Materials provided START

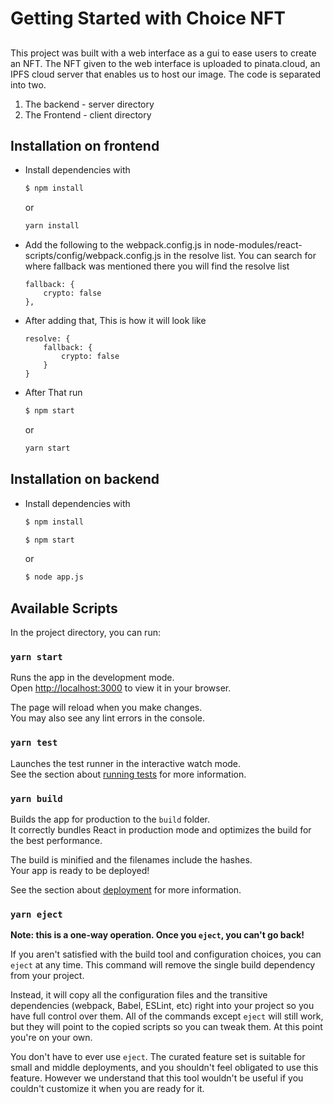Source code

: # Getting Started with Choice NFT

## 

This project was built with a web interface as a gui to ease users to create an NFT. 
The NFT given to the web interface is uploaded to pinata.cloud, an IPFS cloud server that enables us to host our image.
The code is separated into two.
1. The backend - server directory
2. The Frontend - client directory


## Installation on frontend
- Install dependencies with 
	```sh
	$ npm install
	```
	or 
	```sh
	yarn install
	```

- Add the following to the webpack.config.js in node-modules/react-scripts/config/webpack.config.js in the resolve list.  You can search for where fallback was mentioned there you will find the resolve list
	```
	fallback: {
		crypto: false
	},
	```
- After adding that, This is how it will look like 
	```
	resolve: {
		fallback: {
			crypto: false
		}
	}
	
	```
	
- After That run 
	```sh
	$ npm start
	```
	or 
	```sh
	yarn start
	```

## Installation on backend
- Install dependencies with 
	```sh
	$ npm install
	```

	```sh
	$ npm start
	```
	or
	```sh
	$ node app.js
	```



## Available Scripts

In the project directory, you can run:

### `yarn start`

Runs the app in the development mode.\
Open [http://localhost:3000](http://localhost:3000) to view it in your browser.

The page will reload when you make changes.\
You may also see any lint errors in the console.

### `yarn test`

Launches the test runner in the interactive watch mode.\
See the section about [running tests](https://facebook.github.io/create-react-app/docs/running-tests) for more information.

### `yarn build`

Builds the app for production to the `build` folder.\
It correctly bundles React in production mode and optimizes the build for the best performance.

The build is minified and the filenames include the hashes.\
Your app is ready to be deployed!

See the section about [deployment](https://facebook.github.io/create-react-app/docs/deployment) for more information.

### `yarn eject`

**Note: this is a one-way operation. Once you `eject`, you can't go back!**

If you aren't satisfied with the build tool and configuration choices, you can `eject` at any time. This command will remove the single build dependency from your project.

Instead, it will copy all the configuration files and the transitive dependencies (webpack, Babel, ESLint, etc) right into your project so you have full control over them. All of the commands except `eject` will still work, but they will point to the copied scripts so you can tweak them. At this point you're on your own.

You don't have to ever use `eject`. The curated feature set is suitable for small and middle deployments, and you shouldn't feel obligated to use this feature. However we understand that this tool wouldn't be useful if you couldn't customize it when you are ready for it.
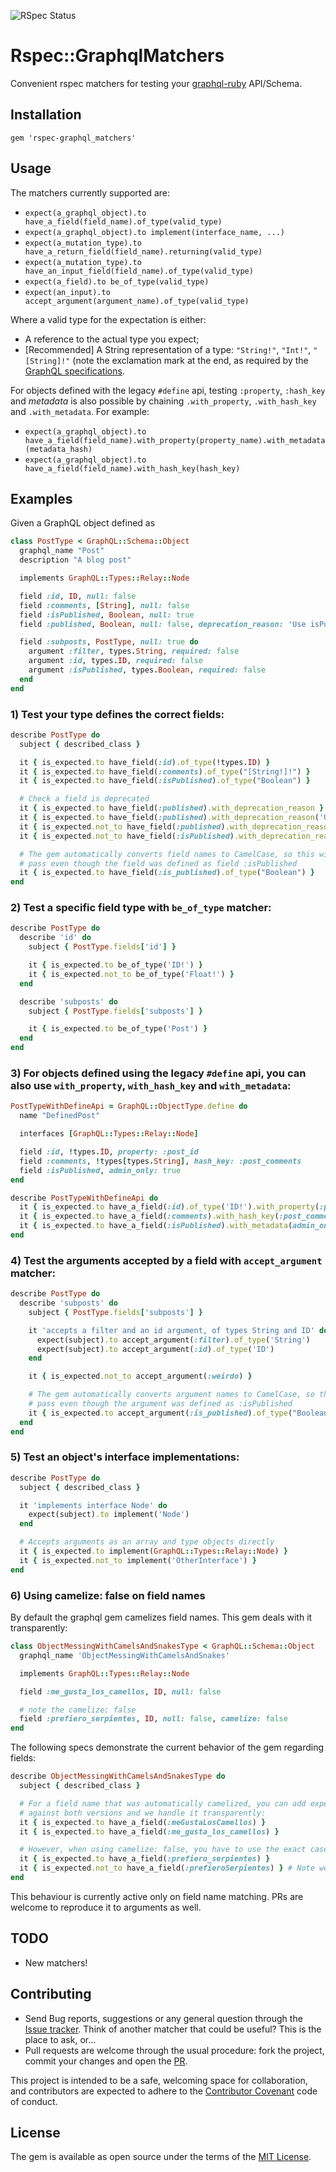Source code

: ![RSpec Status](https://github.com/khamusa/rspec-graphql_matchers/actions/workflows/rspec.yml/badge.svg)

# Rspec::GraphqlMatchers

Convenient rspec matchers for testing your [graphql-ruby](https://github.com/rmosolgo/graphql-ruby) API/Schema.

## Installation

```
gem 'rspec-graphql_matchers'
```

## Usage

The matchers currently supported are:

-   `expect(a_graphql_object).to have_a_field(field_name).of_type(valid_type)`
-   `expect(a_graphql_object).to implement(interface_name, ...)`
-   `expect(a_mutation_type).to have_a_return_field(field_name).returning(valid_type)`
-   `expect(a_mutation_type).to have_an_input_field(field_name).of_type(valid_type)`
-   `expect(a_field).to be_of_type(valid_type)`
-   `expect(an_input).to accept_argument(argument_name).of_type(valid_type)`

Where a valid type for the expectation is either:

-   A reference to the actual type you expect;
-   [Recommended] A String representation of a type: `"String!"`, `"Int!"`, `"[String]!"`
    (note the exclamation mark at the end, as required by the [GraphQL specifications](http://graphql.org/).

For objects defined with the legacy `#define` api, testing `:property`, `:hash_key` and _metadata_ is also possible by chaining `.with_property`, `.with_hash_key` and `.with_metadata`. For example:

-   `expect(a_graphql_object).to have_a_field(field_name).with_property(property_name).with_metadata(metadata_hash)`
-   `expect(a_graphql_object).to have_a_field(field_name).with_hash_key(hash_key)`

## Examples

Given a GraphQL object defined as

```ruby
class PostType < GraphQL::Schema::Object
  graphql_name "Post"
  description "A blog post"

  implements GraphQL::Types::Relay::Node

  field :id, ID, null: false
  field :comments, [String], null: false
  field :isPublished, Boolean, null: true
  field :published, Boolean, null: false, deprecation_reason: 'Use isPublished instead'

  field :subposts, PostType, null: true do
    argument :filter, types.String, required: false
    argument :id, types.ID, required: false
    argument :isPublished, types.Boolean, required: false
  end
end
```

### 1) Test your type defines the correct fields:

```ruby
describe PostType do
  subject { described_class }

  it { is_expected.to have_field(:id).of_type(!types.ID) }
  it { is_expected.to have_field(:comments).of_type("[String!]!") }
  it { is_expected.to have_field(:isPublished).of_type("Boolean") }

  # Check a field is deprecated
  it { is_expected.to have_field(:published).with_deprecation_reason }
  it { is_expected.to have_field(:published).with_deprecation_reason('Use isPublished instead') }
  it { is_expected.not_to have_field(:published).with_deprecation_reason('Wrong reason') }
  it { is_expected.not_to have_field(:isPublished).with_deprecation_reason }

  # The gem automatically converts field names to CamelCase, so this will
  # pass even though the field was defined as field :isPublished
  it { is_expected.to have_field(:is_published).of_type("Boolean") }
end
```

### 2) Test a specific field type with `be_of_type` matcher:

```ruby
describe PostType do
  describe 'id' do
    subject { PostType.fields['id'] }

    it { is_expected.to be_of_type('ID!') }
    it { is_expected.not_to be_of_type('Float!') }
  end

  describe 'subposts' do
    subject { PostType.fields['subposts'] }

    it { is_expected.to be_of_type('Post') }
  end
end
```

### 3) For objects defined using the legacy `#define` api, you can also use `with_property`, `with_hash_key` and `with_metadata`:

```ruby
PostTypeWithDefineApi = GraphQL::ObjectType.define do
  name "DefinedPost"

  interfaces [GraphQL::Types::Relay::Node]

  field :id, !types.ID, property: :post_id
  field :comments, !types[types.String], hash_key: :post_comments
  field :isPublished, admin_only: true
end

describe PostTypeWithDefineApi do
  it { is_expected.to have_a_field(:id).of_type('ID!').with_property(:post_id) }
  it { is_expected.to have_a_field(:comments).with_hash_key(:post_comments) }
  it { is_expected.to have_a_field(:isPublished).with_metadata(admin_only: true) }
end
```

### 4) Test the arguments accepted by a field with `accept_argument` matcher:

```ruby
describe PostType do
  describe 'subposts' do
    subject { PostType.fields['subposts'] }

    it 'accepts a filter and an id argument, of types String and ID' do
      expect(subject).to accept_argument(:filter).of_type('String')
      expect(subject).to accept_argument(:id).of_type('ID')
    end

    it { is_expected.not_to accept_argument(:weirdo) }

    # The gem automatically converts argument names to CamelCase, so this will
    # pass even though the argument was defined as :isPublished
    it { is_expected.to accept_argument(:is_published).of_type("Boolean") }
  end
end
```

### 5) Test an object's interface implementations:

```ruby
describe PostType do
  subject { described_class }

  it 'implements interface Node' do
    expect(subject).to implement('Node')
  end

  # Accepts arguments as an array and type objects directly
  it { is_expected.to implement(GraphQL::Types::Relay::Node) }
  it { is_expected.not_to implement('OtherInterface') }
end
```

### 6) Using camelize: false on field names

By default the graphql gem camelizes field names. This gem deals with it transparently:

```ruby
class ObjectMessingWithCamelsAndSnakesType < GraphQL::Schema::Object
  graphql_name 'ObjectMessingWithCamelsAndSnakes'

  implements GraphQL::Types::Relay::Node

  field :me_gusta_los_camellos, ID, null: false

  # note the camelize: false
  field :prefiero_serpientes, ID, null: false, camelize: false
end
```

The following specs demonstrate the current behavior of the gem regarding fields:

```ruby
describe ObjectMessingWithCamelsAndSnakesType do
  subject { described_class }

  # For a field name that was automatically camelized, you can add expectations
  # against both versions and we handle it transparently:
  it { is_expected.to have_a_field(:meGustaLosCamellos) }
  it { is_expected.to have_a_field(:me_gusta_los_camellos) }

  # However, when using camelize: false, you have to use the exact case of the field definition:
  it { is_expected.to have_a_field(:prefiero_serpientes) }
  it { is_expected.not_to have_a_field(:prefieroSerpientes) } # Note we're using `not_to`
end
```

This behaviour is currently active only on field name matching. PRs are welcome to
reproduce it to arguments as well.

## TODO

-   New matchers!

## Contributing

-   Send Bug reports, suggestions or any general
    question through the [Issue tracker](https://github.com/khamusa/rspec-graphql_matchers/issues).
    Think of another matcher that could be useful? This is the place to ask, or...
-   Pull requests are welcome through the usual procedure: fork the project,
    commit your changes and open the [PR](https://github.com/khamusa/rspec-graphql_matchers/pulls).

This project is intended to be a safe, welcoming space for collaboration, and
contributors are expected to adhere to the
[Contributor Covenant](http://contributor-covenant.org) code of conduct.

## License

The gem is available as open source under the terms of the
[MIT License](http://opensource.org/licenses/MIT).
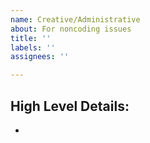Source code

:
 ```yaml
---
name: Creative/Administrative
about: For noncoding issues
title: ''
labels: ''
assignees: ''

---
```


## High Level Details:
-
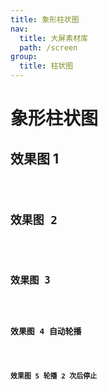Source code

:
 ```yaml
---
title: 象形柱状图
nav:
  title: 大屏素材库
  path: /screen
group:
  title: 柱状图
---
```


# 象形柱状图

## 效果图 1

<code src="../../../example/PictorialBarDemo/demo1.tsx" background="#040727">

## 效果图 2

<code src="../../../example/PictorialBarDemo/demo2.tsx" background="#040727">

## 效果图 3

<code src="../../../example/PictorialBarDemo/demo3.tsx" background="#040727">

## 效果图 4 自动轮播

<code src="../../../example/PictorialBarDemo/demo4.tsx" background="#040727">

## 效果图 5 轮播 2 次后停止

<code src="../../../example/PictorialBarDemo/demo5.tsx" background="#040727">
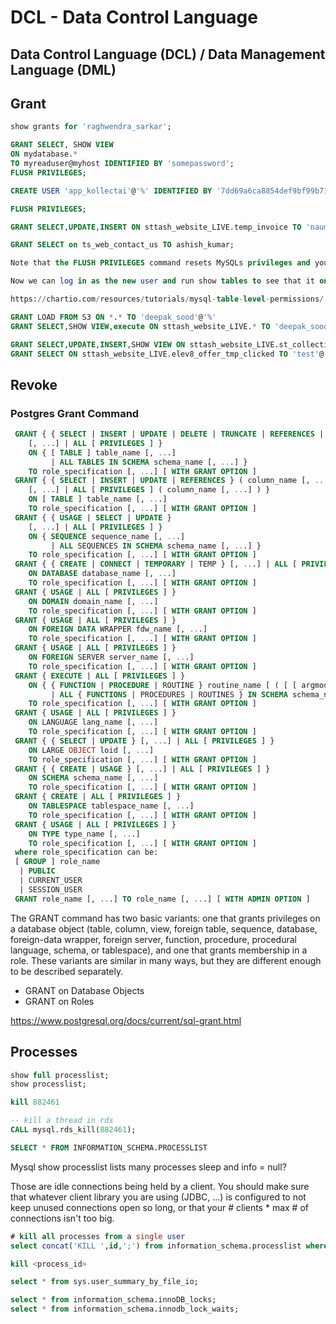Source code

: # DCL - Data Control Language

## Data Control Language (DCL) / Data Management Language (DML)

## Grant

```sql
show grants for 'raghwendra_sarkar';

GRANT SELECT, SHOW VIEW
ON mydatabase.*
TO myreaduser@myhost IDENTIFIED BY 'somepassword';
FLUSH PRIVILEGES;

CREATE USER 'app_kollectai'@'%' IDENTIFIED BY '7dd69a6ca8854def9bf99b71';

FLUSH PRIVILEGES;

GRANT SELECT,UPDATE,INSERT ON sttash_website_LIVE.temp_invoice TO 'nauman_mansuri'@'%';

GRANT SELECT on ts_web_contact_us TO ashish_kumar;

Note that the FLUSH PRIVILEGES command resets MySQLs privileges and you won’t be able to use the new user grants until it is run.

Now we can log in as the new user and run show tables to see that it only has access to the trips table and not the other two. This new user simply doesn’t know the other tables even exist.

https://chartio.com/resources/tutorials/mysql-table-level-permissions/

GRANT LOAD FROM S3 ON *.* TO 'deepak_sood'@'%'
GRANT SELECT,SHOW VIEW,execute ON sttash_website_LIVE.* TO 'deepak_sood'@'%'

GRANT SELECT,UPDATE,INSERT,SHOW VIEW ON sttash_website_LIVE.st_collection_lead_assign TO 'test'@'%';
GRANT SELECT ON sttash_website_LIVE.elev8_offer_tmp_clicked TO 'test'@'%';
```

## Revoke

### Postgres Grant Command

```sql
 GRANT { { SELECT | INSERT | UPDATE | DELETE | TRUNCATE | REFERENCES | TRIGGER }
    [, ...] | ALL [ PRIVILEGES ] }
    ON { [ TABLE ] table_name [, ...]
         | ALL TABLES IN SCHEMA schema_name [, ...] }
    TO role_specification [, ...] [ WITH GRANT OPTION ]
 GRANT { { SELECT | INSERT | UPDATE | REFERENCES } ( column_name [, ...] )
    [, ...] | ALL [ PRIVILEGES ] ( column_name [, ...] ) }
    ON [ TABLE ] table_name [, ...]
    TO role_specification [, ...] [ WITH GRANT OPTION ]
 GRANT { { USAGE | SELECT | UPDATE }
    [, ...] | ALL [ PRIVILEGES ] }
    ON { SEQUENCE sequence_name [, ...]
         | ALL SEQUENCES IN SCHEMA schema_name [, ...] }
    TO role_specification [, ...] [ WITH GRANT OPTION ]
 GRANT { { CREATE | CONNECT | TEMPORARY | TEMP } [, ...] | ALL [ PRIVILEGES ] }
    ON DATABASE database_name [, ...]
    TO role_specification [, ...] [ WITH GRANT OPTION ]
 GRANT { USAGE | ALL [ PRIVILEGES ] }
    ON DOMAIN domain_name [, ...]
    TO role_specification [, ...] [ WITH GRANT OPTION ]
 GRANT { USAGE | ALL [ PRIVILEGES ] }
    ON FOREIGN DATA WRAPPER fdw_name [, ...]
    TO role_specification [, ...] [ WITH GRANT OPTION ]
 GRANT { USAGE | ALL [ PRIVILEGES ] }
    ON FOREIGN SERVER server_name [, ...]
    TO role_specification [, ...] [ WITH GRANT OPTION ]
 GRANT { EXECUTE | ALL [ PRIVILEGES ] }
    ON { { FUNCTION | PROCEDURE | ROUTINE } routine_name [ ( [ [ argmode ] [ arg_name ] arg_type [, ...] ] ) ] [, ...]
         | ALL { FUNCTIONS | PROCEDURES | ROUTINES } IN SCHEMA schema_name [, ...] }
    TO role_specification [, ...] [ WITH GRANT OPTION ]
 GRANT { USAGE | ALL [ PRIVILEGES ] }
    ON LANGUAGE lang_name [, ...]
    TO role_specification [, ...] [ WITH GRANT OPTION ]
 GRANT { { SELECT | UPDATE } [, ...] | ALL [ PRIVILEGES ] }
    ON LARGE OBJECT loid [, ...]
    TO role_specification [, ...] [ WITH GRANT OPTION ]
 GRANT { { CREATE | USAGE } [, ...] | ALL [ PRIVILEGES ] }
    ON SCHEMA schema_name [, ...]
    TO role_specification [, ...] [ WITH GRANT OPTION ]
 GRANT { CREATE | ALL [ PRIVILEGES ] }
    ON TABLESPACE tablespace_name [, ...]
    TO role_specification [, ...] [ WITH GRANT OPTION ]
 GRANT { USAGE | ALL [ PRIVILEGES ] }
    ON TYPE type_name [, ...]
    TO role_specification [, ...] [ WITH GRANT OPTION ]
 where role_specification can be:
 [ GROUP ] role_name
  | PUBLIC
  | CURRENT_USER
  | SESSION_USER
 GRANT role_name [, ...] TO role_name [, ...] [ WITH ADMIN OPTION ]
```

The GRANT command has two basic variants: one that grants privileges on a database object (table, column, view, foreign table, sequence, database, foreign-data wrapper, foreign server, function, procedure, procedural language, schema, or tablespace), and one that grants membership in a role. These variants are similar in many ways, but they are different enough to be described separately.

- GRANT on Database Objects
- GRANT on Roles

https://www.postgresql.org/docs/current/sql-grant.html

## Processes

```sql
show full processlist;
show processlist;

kill 882461

-- kill a thread in rds
CALL mysql.rds_kill(882461);

SELECT * FROM INFORMATION_SCHEMA.PROCESSLIST
```

Mysql show processlist lists many processes sleep and info = null?

Those are idle connections being held by a client. You should make sure that whatever client library you are using (JDBC, ...) is configured to not keep unused connections open so long, or that your # clients * max # of connections isn't too big.

```sql
# kill all processes from a single user
select concat('KILL ',id,';') from information_schema.processlist where user='user';

kill <process_id>

select * from sys.user_summary_by_file_io;

select * from information_schema.innoDB_locks;
select * from information_schema.innodb_lock_waits;
```
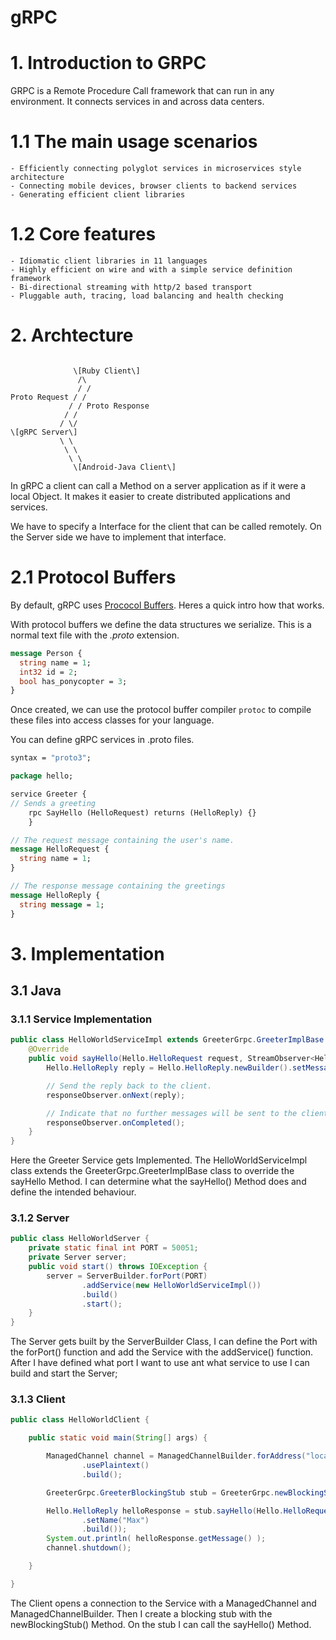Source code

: # gRPC

# 1. Introduction to GRPC

GRPC is a Remote Procedure Call framework that can run in any environment.
It connects services in and across data centers.

# 1.1 The main usage scenarios

    - Efficiently connecting polyglot services in microservices style architecture
    - Connecting mobile devices, browser clients to backend services
    - Generating efficient client libraries

# 1.2 Core features

    - Idiomatic client libraries in 11 languages
    - Highly efficient on wire and with a simple service definition framework
    - Bi-directional streaming with http/2 based transport
    - Pluggable auth, tracing, load balancing and health checking



# 2. Archtecture
```

              \[Ruby Client\]
               /\
               / /
Proto Request / /
             / / Proto Response
            / /
           / \/
\[gRPC Server\]
           \ \
            \ \
             \ \
              \[Android-Java Client\]
```
In gRPC a client can call a Method on a server application as if it were a local
Object. It makes it easier to create distributed applications and services.

We have to specify a Interface for the client that can be called remotely.
On the Server side we have to implement that interface.

# 2.1 Protocol Buffers

By default, gRPC uses [Prococol Buffers](https://protobuf.dev/overview).
Heres a quick intro how that works.

With protocol buffers we define the data structures we serialize.
This is a normal text file with the *.proto* extension.

```proto
message Person {
  string name = 1;
  int32 id = 2;
  bool has_ponycopter = 3;
}
```

Once created, we can use the protocol buffer compiler `protoc` to compile these
files into access classes for your language.

You can define gRPC services in .proto files.

```proto
syntax = "proto3";

package hello;

service Greeter {
// Sends a greeting
    rpc SayHello (HelloRequest) returns (HelloReply) {}
    }

// The request message containing the user's name.
message HelloRequest {
  string name = 1;
}

// The response message containing the greetings
message HelloReply {
  string message = 1;
}
```

# 3. Implementation
## 3.1 Java
### 3.1.1 Service Implementation
```java
public class HelloWorldServiceImpl extends GreeterGrpc.GreeterImplBase {
    @Override
    public void sayHello(Hello.HelloRequest request, StreamObserver<Hello.HelloReply> responseObserver) {
        Hello.HelloReply reply = Hello.HelloReply.newBuilder().setMessage("Hello " + request.getName()).build();

        // Send the reply back to the client.
        responseObserver.onNext(reply);

        // Indicate that no further messages will be sent to the client.
        responseObserver.onCompleted();
    }
}
```

Here the Greeter Service gets Implemented. The HelloWorldServiceImpl class extends the GreeterGrpc.GreeterImplBase class to override the sayHello Method.
I can determine what the sayHello() Method does and define the intended behaviour.

### 3.1.2 Server
```java
public class HelloWorldServer {
    private static final int PORT = 50051;
    private Server server;
    public void start() throws IOException {
        server = ServerBuilder.forPort(PORT)
                .addService(new HelloWorldServiceImpl())
                .build()
                .start();
    }
}
```

The Server gets built by the ServerBuilder Class, I can define the Port with the forPort() function and add the Service with the addService() function.
After I have defined what port I want to use ant what service to use I can build and start the Server;

### 3.1.3 Client
```java
public class HelloWorldClient {

    public static void main(String[] args) {

        ManagedChannel channel = ManagedChannelBuilder.forAddress("localhost", 50051)
                .usePlaintext()
                .build();

        GreeterGrpc.GreeterBlockingStub stub = GreeterGrpc.newBlockingStub(channel);

        Hello.HelloReply helloResponse = stub.sayHello(Hello.HelloRequest.newBuilder()
                .setName("Max")
                .build());
        System.out.println( helloResponse.getMessage() );
        channel.shutdown();

    }

}
```

The Client opens a connection to the Service with a ManagedChannel and ManagedChannelBuilder. Then I create a blocking stub with the newBlockingStub()
Method. On the stub I can call the sayHello() Method.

Materials provided END

Please tally the lines of the entries that hold "through" and give only the resulting number.

● Solution
2